The shoddy reasoning, suspect legality and heinous morals can be seen throughout American foreign policy. In a world where being in the vicinity of a drone strike makes you automatically guilty, can we be surprised the rights of Americans are regularly abridged? Is it any wonder hundreds of people remain in custody without trial years after President Obama vowed to restore due process? Since 2001, both parties have shown equal disrespect for the civil liberties of America and her enemies. The liberal wing of the Democratic Party once loudly complained when George Bush trampled on our constitution. Their silence now, as Obama carries out substantially the same policies as his predecessor, is as deafening as it is embarrassing.

The silence reflects a fundamental truth: American politicians long ago gave up a nuanced view of geopolitics. The black-and-white realities of World War II and the Cold War are over, but their legacies have persisted. We should be seeking to understand why the Middle East fears Israel, but instead we hear our leaders label Iran a joint on an imaginary “axis of evil” and subsequently demolish its economy with onerous United Nations sanctions.

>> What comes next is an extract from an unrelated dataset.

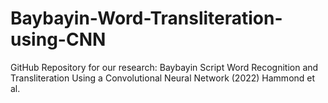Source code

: # Baybayin-Word-Transliteration-using-CNN
GitHub Repository for our research: Baybayin Script Word Recognition and Transliteration Using a Convolutional Neural Network (2022) Hammond et al.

Yet why would our politicians do anything differently? The iron rule of democracy is that popular sentiment leaks to the ruling class. Politicians, at the end of the day, are just trying to get elected. The American populace is, in its majority, unable to wrap its mind around the idea that bombing a bunch of people in the middle is not in the national interest. American militarization, American aggression and America’s maddening tendency to create its own enemies — liberals are quick to blame a troupe of actors. Corporate financiers of elections, Israel and a shadowy all-powerful military-industrial complex are regularly accused to be conspirators.

The truth is simpler and more depressing: We are the problem. Mitt Romney won votes last night warmongering Iran and threatening Russia. Obama won some of those votes back by highlighting his extralegal murder of “enemy combatants” and promising to bring China to heel. The candidates are smart: They know this is what the American people want. Candidates know foreign policy liberals won’t rock any boats, and any grassroots movement to restore our liberties will wither when labeled as “unrealistic,” as “weak,” as out of touch with the threat our enemies pose.

No change to our current foreign policy is on the horizon. The two candidates possess, for all intents and purposes, platforms that reflect the general will of the American public. Their views are united in utter disrespect to the lives of foreign civilians and the rule of law. Does that make you mad? It makes me mad. But it isn’t a conspiracy. It’s democracy. This is how it works.